• _INSTRUCTIONS TO FOLLOW_: Restate, word for word, each entry that follows, but skip its pictures.

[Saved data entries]
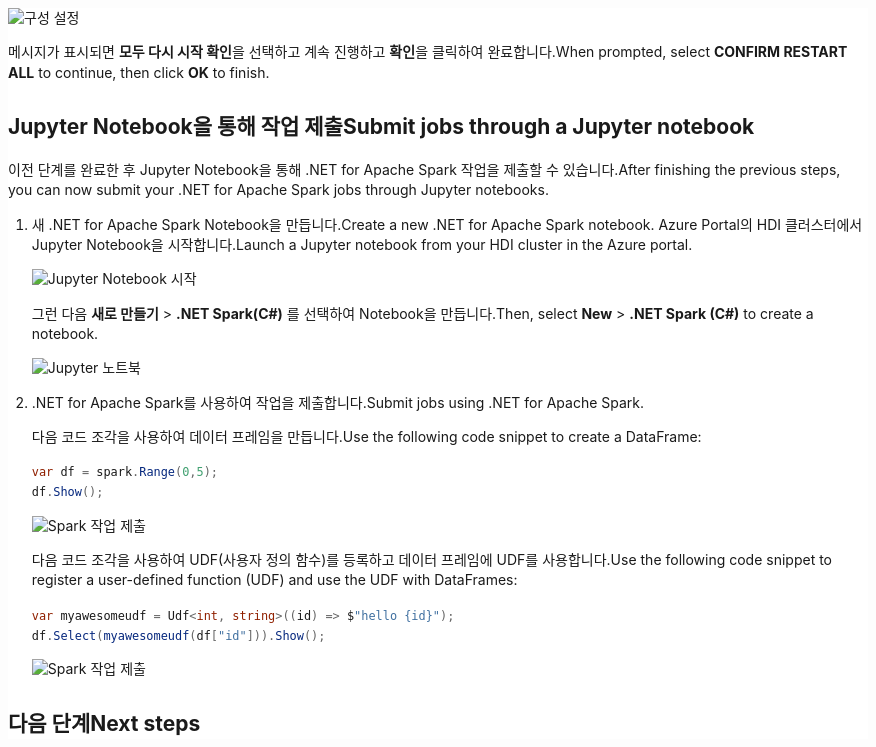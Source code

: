    ![구성 설정](./media/hdinsight-notebook-installation/restart-affected.png)

   <span data-ttu-id="3e5ac-186">메시지가 표시되면 **모두 다시 시작 확인**을 선택하고 계속 진행하고 **확인**을 클릭하여 완료합니다.</span><span class="sxs-lookup"><span data-stu-id="3e5ac-186">When prompted, select **CONFIRM RESTART ALL** to continue, then click **OK** to finish.</span></span>

## <a name="submit-jobs-through-a-jupyter-notebook"></a><span data-ttu-id="3e5ac-187">Jupyter Notebook을 통해 작업 제출</span><span class="sxs-lookup"><span data-stu-id="3e5ac-187">Submit jobs through a Jupyter notebook</span></span>

<span data-ttu-id="3e5ac-188">이전 단계를 완료한 후 Jupyter Notebook을 통해 .NET for Apache Spark 작업을 제출할 수 있습니다.</span><span class="sxs-lookup"><span data-stu-id="3e5ac-188">After finishing the previous steps, you can now submit your .NET for Apache Spark jobs through Jupyter notebooks.</span></span>

1. <span data-ttu-id="3e5ac-189">새 .NET for Apache Spark Notebook을 만듭니다.</span><span class="sxs-lookup"><span data-stu-id="3e5ac-189">Create a new .NET for Apache Spark notebook.</span></span> <span data-ttu-id="3e5ac-190">Azure Portal의 HDI 클러스터에서 Jupyter Notebook을 시작합니다.</span><span class="sxs-lookup"><span data-stu-id="3e5ac-190">Launch a Jupyter notebook from your HDI cluster in the Azure portal.</span></span>

   ![Jupyter Notebook 시작](./media/hdinsight-notebook-installation/launch-notebook.png)

   <span data-ttu-id="3e5ac-192">그런 다음 **새로 만들기** >  **.NET Spark(C#)** 를 선택하여 Notebook을 만듭니다.</span><span class="sxs-lookup"><span data-stu-id="3e5ac-192">Then, select **New** > **.NET Spark (C#)** to create a notebook.</span></span>

   ![Jupyter 노트북](./media/hdinsight-notebook-installation/create-sparkdotnet-notebook.png)

2. <span data-ttu-id="3e5ac-194">.NET for Apache Spark를 사용하여 작업을 제출합니다.</span><span class="sxs-lookup"><span data-stu-id="3e5ac-194">Submit jobs using .NET for Apache Spark.</span></span>

   <span data-ttu-id="3e5ac-195">다음 코드 조각을 사용하여 데이터 프레임을 만듭니다.</span><span class="sxs-lookup"><span data-stu-id="3e5ac-195">Use the following code snippet to create a DataFrame:</span></span>

   ```csharp
   var df = spark.Range(0,5);
   df.Show();
   ```

   ![Spark 작업 제출](./media/hdinsight-notebook-installation/create-df.png)

   <span data-ttu-id="3e5ac-197">다음 코드 조각을 사용하여 UDF(사용자 정의 함수)를 등록하고 데이터 프레임에 UDF를 사용합니다.</span><span class="sxs-lookup"><span data-stu-id="3e5ac-197">Use the following code snippet to register a user-defined function (UDF) and use the UDF with DataFrames:</span></span>

   ```csharp
   var myawesomeudf = Udf<int, string>((id) => $"hello {id}");
   df.Select(myawesomeudf(df["id"])).Show();
   ```

   ![Spark 작업 제출](./media/hdinsight-notebook-installation/run-udf.png)

## <a name="next-steps"></a><span data-ttu-id="3e5ac-199">다음 단계</span><span class="sxs-lookup"><span data-stu-id="3e5ac-199">Next steps</span></span>
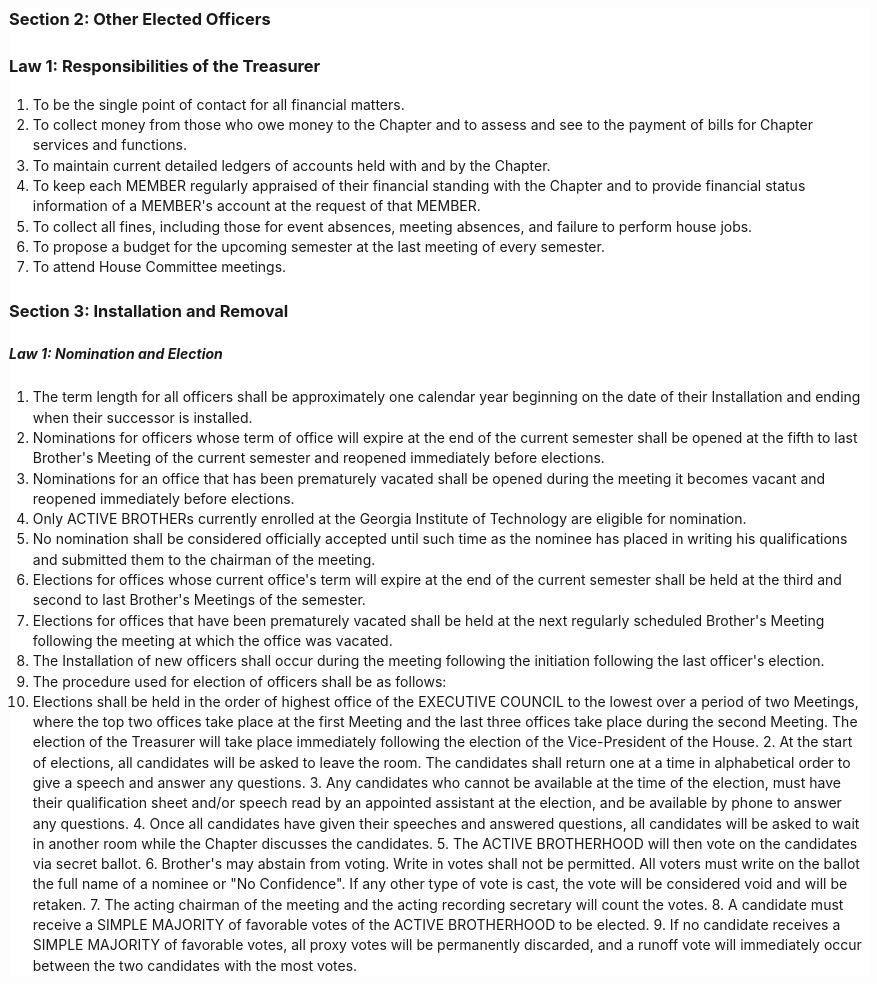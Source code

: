 #### <h3 id="art3sec2">Section 2: Other Elected Officers</h3>

### Law 1: Responsibilities of the Treasurer

1. To be the single point of contact for all financial matters.
2. To collect money from those who owe money to the Chapter and to assess and see to the payment of bills for Chapter services and functions.
3. To maintain current detailed ledgers of accounts held with and by the Chapter.
4. To keep each MEMBER regularly appraised of their financial standing with the Chapter and to provide financial status information of a MEMBER's account at the request of that MEMBER.
5. To collect all fines, including those for event absences, meeting absences, and failure to perform house jobs.
6. To propose a budget for the upcoming semester at the last meeting of every semester.
7. To attend House Committee meetings.


#### <h3 id="art3sec3">Section 3: Installation and Removal</h3>

##### Law 1: Nomination and Election

1. The term length for all officers shall be approximately one calendar year beginning on the date of their Installation and ending when their successor is installed.
2. Nominations for officers whose term of office will expire at the end of the current semester shall be opened at the fifth to last Brother's Meeting of the current semester and reopened immediately before elections.
3. Nominations for an office that has been prematurely vacated shall be opened during the meeting it becomes vacant and reopened immediately before elections.
4. Only ACTIVE BROTHERs currently enrolled at the Georgia Institute of Technology are eligible for nomination.
5. No nomination shall be considered officially accepted until such time as the nominee has placed in writing his qualifications and submitted them to the chairman of the meeting.
6. Elections for offices whose current office's term will expire at the end of the current semester shall be held at the third and second to last Brother's Meetings of the semester.
7. Elections for offices that have been prematurely vacated shall be held at the next regularly scheduled Brother's Meeting following the meeting at which the office was vacated.
8. The Installation of new officers shall occur during the meeting following the initiation following the last officer's election.
9. The procedure used for election of officers shall be as follows:
  1. Elections shall be held in the order of highest office of the EXECUTIVE COUNCIL to the lowest over a period of two Meetings, where the top two offices take place at the first Meeting and the last three offices take place during the second Meeting. The election of the Treasurer will take place immediately following the election of the Vice-President of the House.
	2. At the start of elections, all candidates will be asked to leave the room. The candidates shall return one at a time in alphabetical order to give a speech and answer any questions.
	3. Any candidates who cannot be available at the time of the election, must have their qualification sheet and/or speech read by an appointed assistant at the election, and be available by phone to answer any questions.
	4. Once all candidates have given their speeches and answered questions, all candidates will be asked to wait in another room while the Chapter discusses the candidates.
	5. The ACTIVE BROTHERHOOD will then vote on the candidates via secret ballot.
	6. Brother's may abstain from voting. Write in votes shall not be permitted. All voters must write on the ballot the full name of a nominee or "No Confidence". If any other type of vote is cast, the vote will be considered void and will be retaken.
	7. The acting chairman of the meeting and the acting recording secretary will count the votes.
	8. A candidate must receive a SIMPLE MAJORITY of favorable votes of the ACTIVE BROTHERHOOD to be elected.
	9. If no candidate receives a SIMPLE MAJORITY of favorable votes, all proxy votes will be permanently discarded, and a runoff vote will immediately occur between the two candidates with the most votes.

• _EXPECTED OUTPUT_:
Source code

:    ![구성 설정](./media/hdinsight-notebook-installation/restart-affected.png)

   <span data-ttu-id="3e5ac-186">메시지가 표시되면 **모두 다시 시작 확인**을 선택하고 계속 진행하고 **확인**을 클릭하여 완료합니다.</span><span class="sxs-lookup"><span data-stu-id="3e5ac-186">When prompted, select **CONFIRM RESTART ALL** to continue, then click **OK** to finish.</span></span>

## <a name="submit-jobs-through-a-jupyter-notebook"></a><span data-ttu-id="3e5ac-187">Jupyter Notebook을 통해 작업 제출</span><span class="sxs-lookup"><span data-stu-id="3e5ac-187">Submit jobs through a Jupyter notebook</span></span>

<span data-ttu-id="3e5ac-188">이전 단계를 완료한 후 Jupyter Notebook을 통해 .NET for Apache Spark 작업을 제출할 수 있습니다.</span><span class="sxs-lookup"><span data-stu-id="3e5ac-188">After finishing the previous steps, you can now submit your .NET for Apache Spark jobs through Jupyter notebooks.</span></span>

1. <span data-ttu-id="3e5ac-189">새 .NET for Apache Spark Notebook을 만듭니다.</span><span class="sxs-lookup"><span data-stu-id="3e5ac-189">Create a new .NET for Apache Spark notebook.</span></span> <span data-ttu-id="3e5ac-190">Azure Portal의 HDI 클러스터에서 Jupyter Notebook을 시작합니다.</span><span class="sxs-lookup"><span data-stu-id="3e5ac-190">Launch a Jupyter notebook from your HDI cluster in the Azure portal.</span></span>

   ![Jupyter Notebook 시작](./media/hdinsight-notebook-installation/launch-notebook.png)

   <span data-ttu-id="3e5ac-192">그런 다음 **새로 만들기** >  **.NET Spark(C#)** 를 선택하여 Notebook을 만듭니다.</span><span class="sxs-lookup"><span data-stu-id="3e5ac-192">Then, select **New** > **.NET Spark (C#)** to create a notebook.</span></span>

   ![Jupyter 노트북](./media/hdinsight-notebook-installation/create-sparkdotnet-notebook.png)

2. <span data-ttu-id="3e5ac-194">.NET for Apache Spark를 사용하여 작업을 제출합니다.</span><span class="sxs-lookup"><span data-stu-id="3e5ac-194">Submit jobs using .NET for Apache Spark.</span></span>

   <span data-ttu-id="3e5ac-195">다음 코드 조각을 사용하여 데이터 프레임을 만듭니다.</span><span class="sxs-lookup"><span data-stu-id="3e5ac-195">Use the following code snippet to create a DataFrame:</span></span>

   ```csharp
   var df = spark.Range(0,5);
   df.Show();
   ```

   ![Spark 작업 제출](./media/hdinsight-notebook-installation/create-df.png)

   <span data-ttu-id="3e5ac-197">다음 코드 조각을 사용하여 UDF(사용자 정의 함수)를 등록하고 데이터 프레임에 UDF를 사용합니다.</span><span class="sxs-lookup"><span data-stu-id="3e5ac-197">Use the following code snippet to register a user-defined function (UDF) and use the UDF with DataFrames:</span></span>

   ```csharp
   var myawesomeudf = Udf<int, string>((id) => $"hello {id}");
   df.Select(myawesomeudf(df["id"])).Show();
   ```

   ![Spark 작업 제출](./media/hdinsight-notebook-installation/run-udf.png)

## <a name="next-steps"></a><span data-ttu-id="3e5ac-199">다음 단계</span><span class="sxs-lookup"><span data-stu-id="3e5ac-199">Next steps</span></span>
Source code

: #### <h3 id="art3sec2">Section 2: Other Elected Officers</h3>

### Law 1: Responsibilities of the Treasurer

1. To be the single point of contact for all financial matters.
2. To collect money from those who owe money to the Chapter and to assess and see to the payment of bills for Chapter services and functions.
3. To maintain current detailed ledgers of accounts held with and by the Chapter.
4. To keep each MEMBER regularly appraised of their financial standing with the Chapter and to provide financial status information of a MEMBER's account at the request of that MEMBER.
5. To collect all fines, including those for event absences, meeting absences, and failure to perform house jobs.
6. To propose a budget for the upcoming semester at the last meeting of every semester.
7. To attend House Committee meetings.


#### <h3 id="art3sec3">Section 3: Installation and Removal</h3>

##### Law 1: Nomination and Election

1. The term length for all officers shall be approximately one calendar year beginning on the date of their Installation and ending when their successor is installed.
2. Nominations for officers whose term of office will expire at the end of the current semester shall be opened at the fifth to last Brother's Meeting of the current semester and reopened immediately before elections.
3. Nominations for an office that has been prematurely vacated shall be opened during the meeting it becomes vacant and reopened immediately before elections.
4. Only ACTIVE BROTHERs currently enrolled at the Georgia Institute of Technology are eligible for nomination.
5. No nomination shall be considered officially accepted until such time as the nominee has placed in writing his qualifications and submitted them to the chairman of the meeting.
6. Elections for offices whose current office's term will expire at the end of the current semester shall be held at the third and second to last Brother's Meetings of the semester.
7. Elections for offices that have been prematurely vacated shall be held at the next regularly scheduled Brother's Meeting following the meeting at which the office was vacated.
8. The Installation of new officers shall occur during the meeting following the initiation following the last officer's election.
9. The procedure used for election of officers shall be as follows:
  1. Elections shall be held in the order of highest office of the EXECUTIVE COUNCIL to the lowest over a period of two Meetings, where the top two offices take place at the first Meeting and the last three offices take place during the second Meeting. The election of the Treasurer will take place immediately following the election of the Vice-President of the House.
	2. At the start of elections, all candidates will be asked to leave the room. The candidates shall return one at a time in alphabetical order to give a speech and answer any questions.
	3. Any candidates who cannot be available at the time of the election, must have their qualification sheet and/or speech read by an appointed assistant at the election, and be available by phone to answer any questions.
	4. Once all candidates have given their speeches and answered questions, all candidates will be asked to wait in another room while the Chapter discusses the candidates.
	5. The ACTIVE BROTHERHOOD will then vote on the candidates via secret ballot.
	6. Brother's may abstain from voting. Write in votes shall not be permitted. All voters must write on the ballot the full name of a nominee or "No Confidence". If any other type of vote is cast, the vote will be considered void and will be retaken.
	7. The acting chairman of the meeting and the acting recording secretary will count the votes.
	8. A candidate must receive a SIMPLE MAJORITY of favorable votes of the ACTIVE BROTHERHOOD to be elected.
	9. If no candidate receives a SIMPLE MAJORITY of favorable votes, all proxy votes will be permanently discarded, and a runoff vote will immediately occur between the two candidates with the most votes.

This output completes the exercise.